(DATA LISTING Opens)

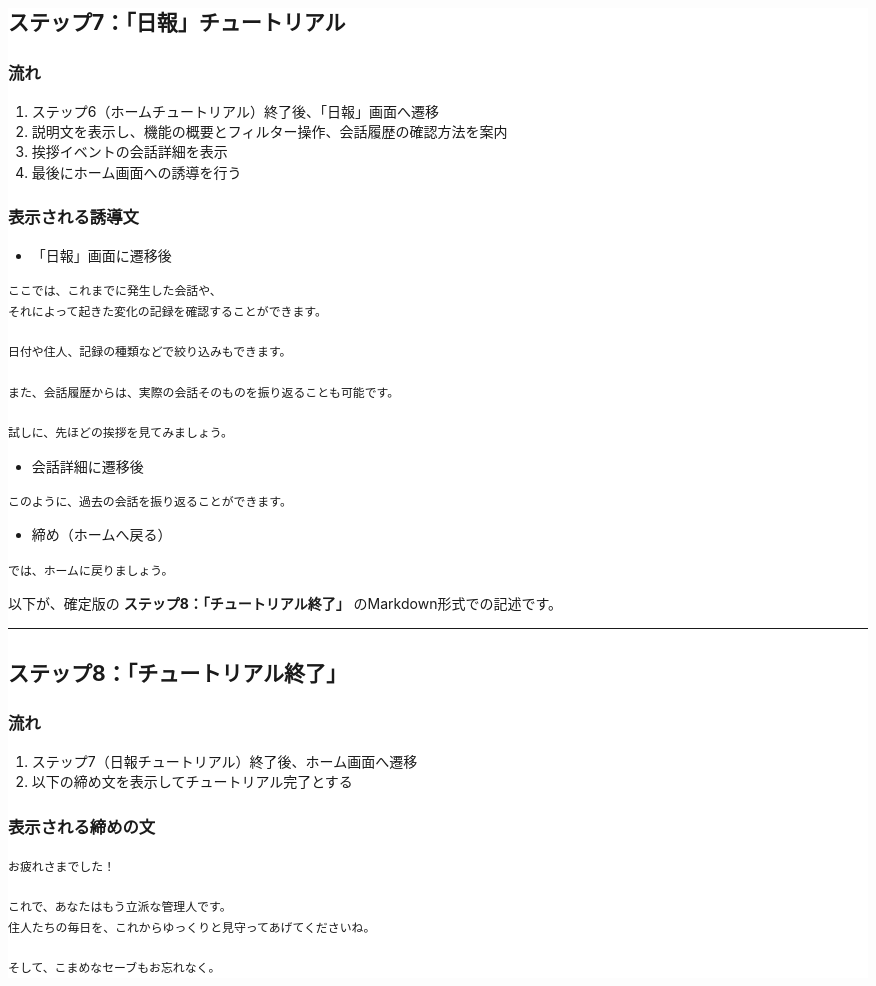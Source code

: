 
## ステップ7：「日報」チュートリアル

### 流れ

1. ステップ6（ホームチュートリアル）終了後、「日報」画面へ遷移
2. 説明文を表示し、機能の概要とフィルター操作、会話履歴の確認方法を案内
3. 挨拶イベントの会話詳細を表示
4. 最後にホーム画面への誘導を行う

### 表示される誘導文

* 「日報」画面に遷移後

```
ここでは、これまでに発生した会話や、
それによって起きた変化の記録を確認することができます。

日付や住人、記録の種類などで絞り込みもできます。

また、会話履歴からは、実際の会話そのものを振り返ることも可能です。

試しに、先ほどの挨拶を見てみましょう。
```

* 会話詳細に遷移後

```
このように、過去の会話を振り返ることができます。
```

* 締め（ホームへ戻る）

```
では、ホームに戻りましょう。
```

以下が、確定版の **ステップ8：「チュートリアル終了」** のMarkdown形式での記述です。

---

## ステップ8：「チュートリアル終了」

### 流れ

1. ステップ7（日報チュートリアル）終了後、ホーム画面へ遷移
2. 以下の締め文を表示してチュートリアル完了とする

### 表示される締めの文

```
お疲れさまでした！

これで、あなたはもう立派な管理人です。
住人たちの毎日を、これからゆっくりと見守ってあげてくださいね。

そして、こまめなセーブもお忘れなく。
```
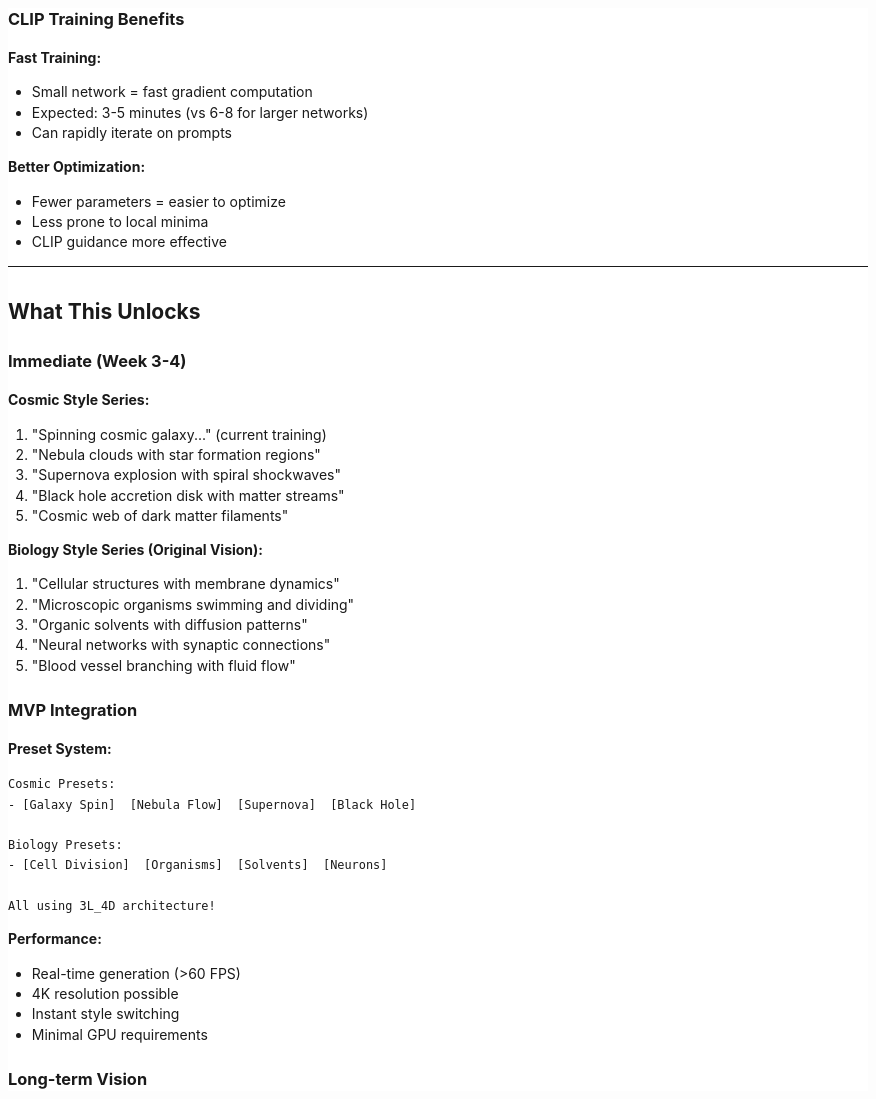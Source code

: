 ### CLIP Training Benefits

**Fast Training:**
- Small network = fast gradient computation
- Expected: 3-5 minutes (vs 6-8 for larger networks)
- Can rapidly iterate on prompts

**Better Optimization:**
- Fewer parameters = easier to optimize
- Less prone to local minima
- CLIP guidance more effective

---

## What This Unlocks

### Immediate (Week 3-4)

**Cosmic Style Series:**
1. "Spinning cosmic galaxy..." (current training)
2. "Nebula clouds with star formation regions"
3. "Supernova explosion with spiral shockwaves"
4. "Black hole accretion disk with matter streams"
5. "Cosmic web of dark matter filaments"

**Biology Style Series (Original Vision):**
1. "Cellular structures with membrane dynamics"
2. "Microscopic organisms swimming and dividing"
3. "Organic solvents with diffusion patterns"
4. "Neural networks with synaptic connections"
5. "Blood vessel branching with fluid flow"

### MVP Integration

**Preset System:**
```
Cosmic Presets:
- [Galaxy Spin]  [Nebula Flow]  [Supernova]  [Black Hole]

Biology Presets:
- [Cell Division]  [Organisms]  [Solvents]  [Neurons]

All using 3L_4D architecture!
```

**Performance:**
- Real-time generation (>60 FPS)
- 4K resolution possible
- Instant style switching
- Minimal GPU requirements

### Long-term Vision
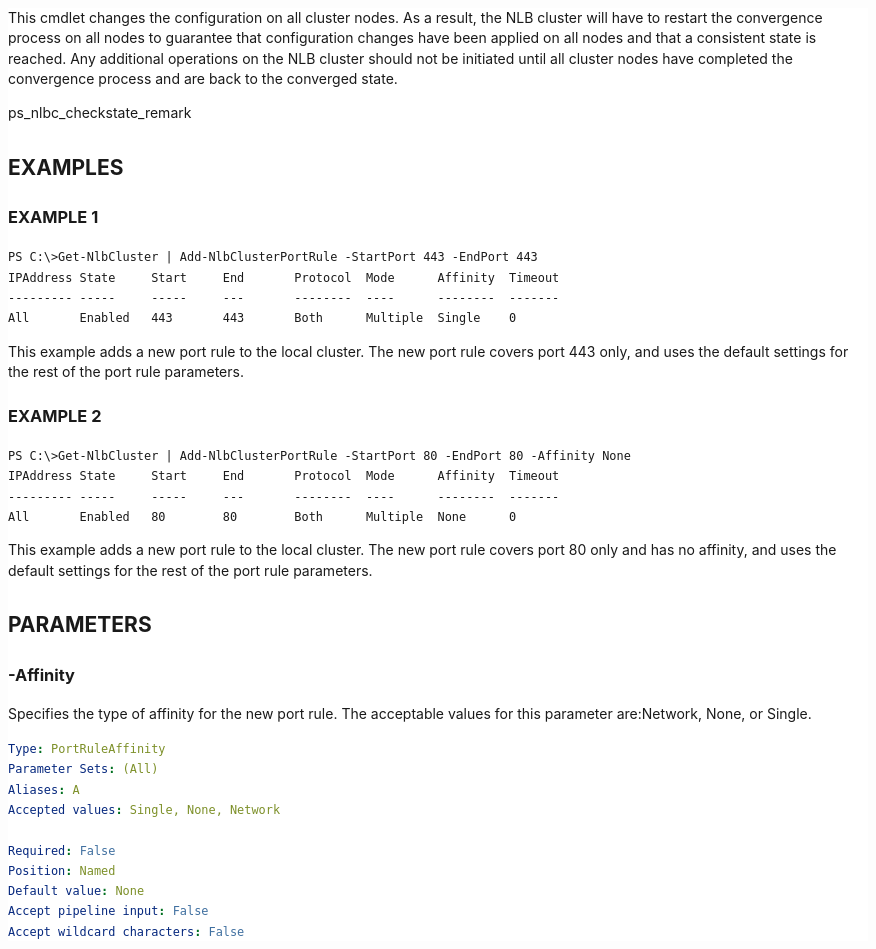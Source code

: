 This cmdlet changes the configuration on all cluster nodes.
As a result, the NLB cluster will have to restart the convergence process on all nodes to guarantee that configuration changes have been applied on all nodes and that a consistent state is reached.
Any additional operations on the NLB cluster should not be initiated until all cluster nodes have completed the convergence process and are back to the converged state.

ps_nlbc_checkstate_remark

## EXAMPLES

### EXAMPLE 1
```
PS C:\>Get-NlbCluster | Add-NlbClusterPortRule -StartPort 443 -EndPort 443
IPAddress State     Start     End       Protocol  Mode      Affinity  Timeout 
--------- -----     -----     ---       --------  ----      --------  ------- 
All       Enabled   443       443       Both      Multiple  Single    0
```

This example adds a new port rule to the local cluster.
The new port rule covers port 443 only, and uses the default settings for the rest of the port rule parameters.

### EXAMPLE 2
```
PS C:\>Get-NlbCluster | Add-NlbClusterPortRule -StartPort 80 -EndPort 80 -Affinity None
IPAddress State     Start     End       Protocol  Mode      Affinity  Timeout 
--------- -----     -----     ---       --------  ----      --------  ------- 
All       Enabled   80        80        Both      Multiple  None      0
```

This example adds a new port rule to the local cluster.
The new port rule covers port 80 only and has no affinity, and uses the default settings for the rest of the port rule parameters.

## PARAMETERS

### -Affinity
Specifies the type of affinity for the new port rule.
The acceptable values for this parameter are:Network, None, or Single.

```yaml
Type: PortRuleAffinity
Parameter Sets: (All)
Aliases: A
Accepted values: Single, None, Network

Required: False
Position: Named
Default value: None
Accept pipeline input: False
Accept wildcard characters: False
```
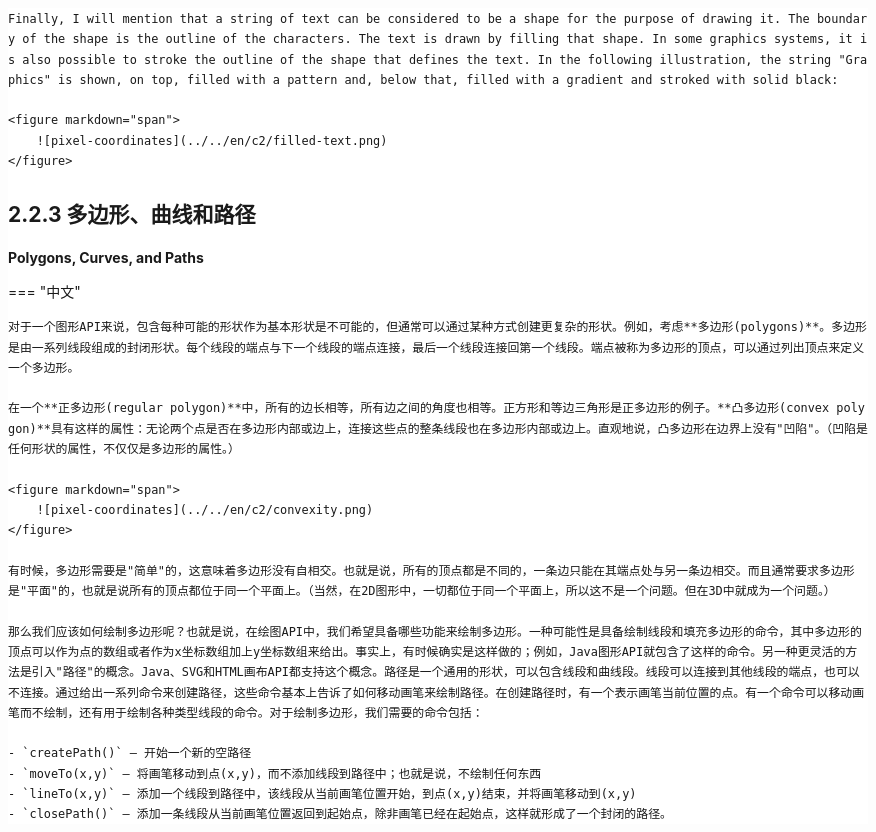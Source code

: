     Finally, I will mention that a string of text can be considered to be a shape for the purpose of drawing it. The boundary of the shape is the outline of the characters. The text is drawn by filling that shape. In some graphics systems, it is also possible to stroke the outline of the shape that defines the text. In the following illustration, the string "Graphics" is shown, on top, filled with a pattern and, below that, filled with a gradient and stroked with solid black:

    <figure markdown="span">
        ![pixel-coordinates](../../en/c2/filled-text.png)
    </figure>

## 2.2.3  多边形、曲线和路径

**Polygons, Curves, and Paths**

=== "中文"

    对于一个图形API来说，包含每种可能的形状作为基本形状是不可能的，但通常可以通过某种方式创建更复杂的形状。例如，考虑**多边形(polygons)**。多边形是由一系列线段组成的封闭形状。每个线段的端点与下一个线段的端点连接，最后一个线段连接回第一个线段。端点被称为多边形的顶点，可以通过列出顶点来定义一个多边形。

    在一个**正多边形(regular polygon)**中，所有的边长相等，所有边之间的角度也相等。正方形和等边三角形是正多边形的例子。**凸多边形(convex polygon)**具有这样的属性：无论两个点是否在多边形内部或边上，连接这些点的整条线段也在多边形内部或边上。直观地说，凸多边形在边界上没有"凹陷"。（凹陷是任何形状的属性，不仅仅是多边形的属性。）

    <figure markdown="span">
        ![pixel-coordinates](../../en/c2/convexity.png)
    </figure>

    有时候，多边形需要是"简单"的，这意味着多边形没有自相交。也就是说，所有的顶点都是不同的，一条边只能在其端点处与另一条边相交。而且通常要求多边形是"平面"的，也就是说所有的顶点都位于同一个平面上。（当然，在2D图形中，一切都位于同一个平面上，所以这不是一个问题。但在3D中就成为一个问题。）

    那么我们应该如何绘制多边形呢？也就是说，在绘图API中，我们希望具备哪些功能来绘制多边形。一种可能性是具备绘制线段和填充多边形的命令，其中多边形的顶点可以作为点的数组或者作为x坐标数组加上y坐标数组来给出。事实上，有时候确实是这样做的；例如，Java图形API就包含了这样的命令。另一种更灵活的方法是引入"路径"的概念。Java、SVG和HTML画布API都支持这个概念。路径是一个通用的形状，可以包含线段和曲线段。线段可以连接到其他线段的端点，也可以不连接。通过给出一系列命令来创建路径，这些命令基本上告诉了如何移动画笔来绘制路径。在创建路径时，有一个表示画笔当前位置的点。有一个命令可以移动画笔而不绘制，还有用于绘制各种类型线段的命令。对于绘制多边形，我们需要的命令包括：

    - `createPath()` — 开始一个新的空路径
    - `moveTo(x,y)` — 将画笔移动到点(x,y)，而不添加线段到路径中；也就是说，不绘制任何东西
    - `lineTo(x,y)` — 添加一个线段到路径中，该线段从当前画笔位置开始，到点(x,y)结束，并将画笔移动到(x,y)
    - `closePath()` — 添加一条线段从当前画笔位置返回到起始点，除非画笔已经在起始点，这样就形成了一个封闭的路径。
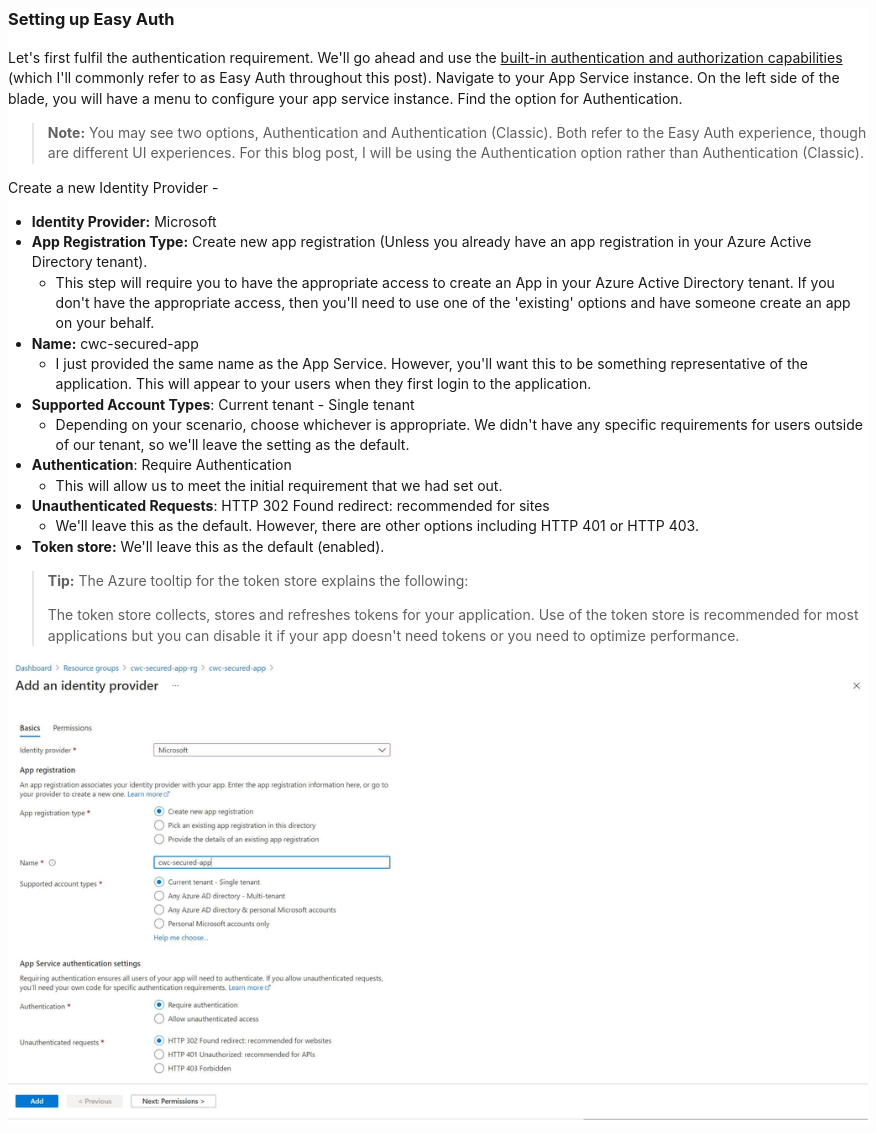 ### Setting up Easy Auth

Let's first fulfil the authentication requirement. We'll go ahead and use the [built-in authentication and authorization capabilities](https://docs.microsoft.com/en-us/azure/app-service/overview-authentication-authorization) (which I'll commonly refer to as Easy Auth throughout this post). Navigate to your App Service instance. On the left side of the blade, you will have a menu to configure your app service instance. Find the option for Authentication.

> **Note:** You may see two options, Authentication and Authentication (Classic). Both refer to the Easy Auth experience, though are different UI experiences. For this blog post, I will be using the Authentication option rather than Authentication (Classic).

Create a new Identity Provider -

* **Identity Provider:** Microsoft
* **App Registration Type:** Create new app registration (Unless you already have an app registration in your Azure Active Directory tenant).
  * This step will require you to have the appropriate access to create an App in your Azure Active Directory tenant. If you don't have the appropriate access, then you'll need to use one of the 'existing' options and have someone create an app on your behalf.
* **Name:** cwc-secured-app
  * I just provided the same name as the App Service. However, you'll want this to be something representative of the application. This will appear to your users when they first login to the application.
* **Supported Account Types**: Current tenant - Single tenant
  * Depending on your scenario, choose whichever is appropriate. We didn't have any specific requirements for users outside of our tenant, so we'll leave the setting as the default.
* **Authentication**: Require Authentication
  * This will allow us to meet the initial requirement that we had set out.
* **Unauthenticated Requests**: HTTP 302 Found redirect: recommended for sites
  * We'll leave this as the default. However, there are other options including HTTP 401 or HTTP 403.
* **Token store:** We'll leave this as the default (enabled).

> **Tip:** The Azure tooltip for the token store explains the following:
>
> The token store collects, stores and refreshes tokens for your application. Use of the token store is recommended for most applications but you can disable it if your app doesn't need tokens or you need to optimize performance.

![Screenshot showing the App Easy Auth configuration settings that I used, as explained above](images/secure-app-service-with-easy-auth-and-app-gateway-public/appservice-easyauth.jpg "Screenshot showing the App Easy Auth configuration settings that I used, as explained above")
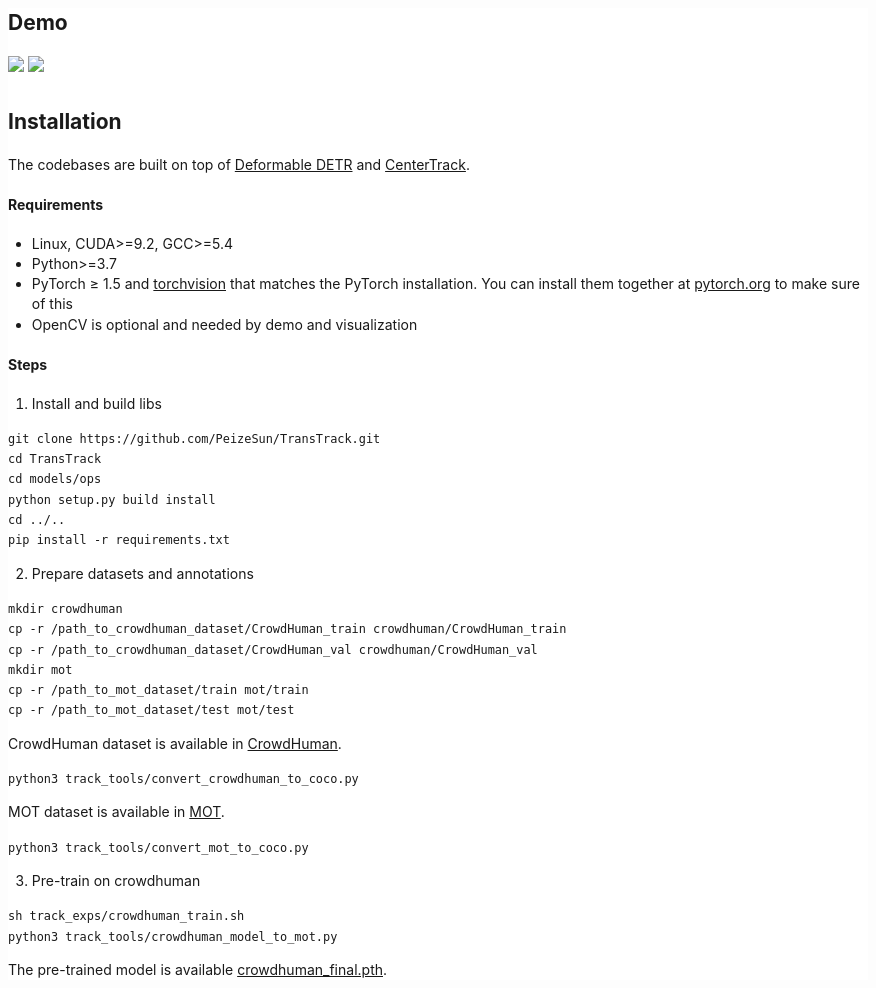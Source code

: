 
## Demo
<img src="assets/MOT17-11.gif" width="400"/>  <img src="assets/MOT17-04.gif" width="400"/>


## Installation
The codebases are built on top of [Deformable DETR](https://github.com/fundamentalvision/Deformable-DETR) and [CenterTrack](https://github.com/xingyizhou/CenterTrack).

#### Requirements
- Linux, CUDA>=9.2, GCC>=5.4
- Python>=3.7
- PyTorch ≥ 1.5 and [torchvision](https://github.com/pytorch/vision/) that matches the PyTorch installation.
  You can install them together at [pytorch.org](https://pytorch.org) to make sure of this
- OpenCV is optional and needed by demo and visualization


#### Steps
1. Install and build libs
```
git clone https://github.com/PeizeSun/TransTrack.git
cd TransTrack
cd models/ops
python setup.py build install
cd ../..
pip install -r requirements.txt
```

2. Prepare datasets and annotations
```
mkdir crowdhuman
cp -r /path_to_crowdhuman_dataset/CrowdHuman_train crowdhuman/CrowdHuman_train
cp -r /path_to_crowdhuman_dataset/CrowdHuman_val crowdhuman/CrowdHuman_val
mkdir mot
cp -r /path_to_mot_dataset/train mot/train
cp -r /path_to_mot_dataset/test mot/test
```
CrowdHuman dataset is available in [CrowdHuman](https://www.crowdhuman.org/). 
```
python3 track_tools/convert_crowdhuman_to_coco.py
```
MOT dataset is available in [MOT](https://motchallenge.net/).
```
python3 track_tools/convert_mot_to_coco.py
```

3. Pre-train on crowdhuman
```
sh track_exps/crowdhuman_train.sh
python3 track_tools/crowdhuman_model_to_mot.py
```
The pre-trained model is available [crowdhuman_final.pth](https://drive.google.com/drive/folders/1DjPL8xWoXDASrxgsA3O06EspJRdUXFQ-?usp=sharing).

(DATA LISTING Closes)

▶ DIRECTIONS:
Without the pictures, write out the lines from the beginning of the entries through the line with "all cluster nodes.".

▶ RESULT OF THE TASK:
Source code

: 
## ステップ7：「日報」チュートリアル

### 流れ

1. ステップ6（ホームチュートリアル）終了後、「日報」画面へ遷移
2. 説明文を表示し、機能の概要とフィルター操作、会話履歴の確認方法を案内
3. 挨拶イベントの会話詳細を表示
4. 最後にホーム画面への誘導を行う

### 表示される誘導文

* 「日報」画面に遷移後

```
ここでは、これまでに発生した会話や、
それによって起きた変化の記録を確認することができます。

日付や住人、記録の種類などで絞り込みもできます。

また、会話履歴からは、実際の会話そのものを振り返ることも可能です。

試しに、先ほどの挨拶を見てみましょう。
```

* 会話詳細に遷移後

```
このように、過去の会話を振り返ることができます。
```

* 締め（ホームへ戻る）

```
では、ホームに戻りましょう。
```

以下が、確定版の **ステップ8：「チュートリアル終了」** のMarkdown形式での記述です。

---

## ステップ8：「チュートリアル終了」

### 流れ

1. ステップ7（日報チュートリアル）終了後、ホーム画面へ遷移
2. 以下の締め文を表示してチュートリアル完了とする

### 表示される締めの文

```
お疲れさまでした！

これで、あなたはもう立派な管理人です。
住人たちの毎日を、これからゆっくりと見守ってあげてくださいね。

そして、こまめなセーブもお忘れなく。
```
Source code

: ### CLIP Training Benefits

**Fast Training:**
- Small network = fast gradient computation
- Expected: 3-5 minutes (vs 6-8 for larger networks)
- Can rapidly iterate on prompts

**Better Optimization:**
- Fewer parameters = easier to optimize
- Less prone to local minima
- CLIP guidance more effective

---

## What This Unlocks

### Immediate (Week 3-4)

**Cosmic Style Series:**
1. "Spinning cosmic galaxy..." (current training)
2. "Nebula clouds with star formation regions"
3. "Supernova explosion with spiral shockwaves"
4. "Black hole accretion disk with matter streams"
5. "Cosmic web of dark matter filaments"

**Biology Style Series (Original Vision):**
1. "Cellular structures with membrane dynamics"
2. "Microscopic organisms swimming and dividing"
3. "Organic solvents with diffusion patterns"
4. "Neural networks with synaptic connections"
5. "Blood vessel branching with fluid flow"

### MVP Integration

**Preset System:**
```
Cosmic Presets:
- [Galaxy Spin]  [Nebula Flow]  [Supernova]  [Black Hole]

Biology Presets:
- [Cell Division]  [Organisms]  [Solvents]  [Neurons]

All using 3L_4D architecture!
```

**Performance:**
- Real-time generation (>60 FPS)
- 4K resolution possible
- Instant style switching
- Minimal GPU requirements

### Long-term Vision
Source code

: This cmdlet changes the configuration on all cluster nodes.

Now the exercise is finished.